Skip site navigation (1) Skip section navigation (2)

Re: Query only slow on first run

From: Craig James <craig_james(at)emolecules(dot)com>
To: tmp <skrald(at)amossen(dot)dk>, pgsql-performance(at)postgresql(dot)org
Subject: Re: Query only slow on first run
Date: 2007-11-28 14:56:33
Message-ID: 474D81A1.20301@emolecules.com (view raw or flat)
Thread:
Lists: pgsql-performance
tmp wrote:
>> what exactly is that
>> "random_number" column
> 
> A random float that is initialized when the row is created and never 
> modified afterwards. The physical row ordering will clearly not match 
> the random_number ordering.
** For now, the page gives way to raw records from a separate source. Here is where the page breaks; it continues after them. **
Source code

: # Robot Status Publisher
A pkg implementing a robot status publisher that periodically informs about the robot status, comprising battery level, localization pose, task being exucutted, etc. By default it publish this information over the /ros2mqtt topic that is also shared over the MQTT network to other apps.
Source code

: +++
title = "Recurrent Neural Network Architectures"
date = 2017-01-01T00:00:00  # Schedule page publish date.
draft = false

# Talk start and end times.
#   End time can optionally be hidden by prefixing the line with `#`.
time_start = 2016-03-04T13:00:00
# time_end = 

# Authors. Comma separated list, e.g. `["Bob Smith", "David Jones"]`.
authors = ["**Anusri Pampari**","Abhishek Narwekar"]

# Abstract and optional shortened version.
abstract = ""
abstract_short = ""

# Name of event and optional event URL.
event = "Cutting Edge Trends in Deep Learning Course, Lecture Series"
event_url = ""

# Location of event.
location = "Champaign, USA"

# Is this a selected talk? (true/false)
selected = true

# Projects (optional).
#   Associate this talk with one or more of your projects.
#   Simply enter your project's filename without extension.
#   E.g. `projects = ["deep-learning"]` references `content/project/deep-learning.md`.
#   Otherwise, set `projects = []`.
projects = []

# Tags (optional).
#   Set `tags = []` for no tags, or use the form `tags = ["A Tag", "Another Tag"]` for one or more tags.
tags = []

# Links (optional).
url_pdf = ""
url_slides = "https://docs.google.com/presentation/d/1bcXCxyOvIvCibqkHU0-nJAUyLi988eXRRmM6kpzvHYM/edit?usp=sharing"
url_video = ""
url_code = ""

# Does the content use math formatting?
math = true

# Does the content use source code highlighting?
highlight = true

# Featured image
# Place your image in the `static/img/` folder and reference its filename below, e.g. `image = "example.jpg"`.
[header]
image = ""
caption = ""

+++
However, other queries uses a row ordering 
> by the primary key so I don't think it would make much sense to make the 
> index on random_number a clustering index just in order to speed up this 
> single query.
> 
>>  and why are you desirous of ordering by it?
> 
> In order to simulate a random pick of K rows. See [1].

A trick that I used is to sample the random column once, and create a much smaller table of the first N rows, where N is the sample size you want, and use that.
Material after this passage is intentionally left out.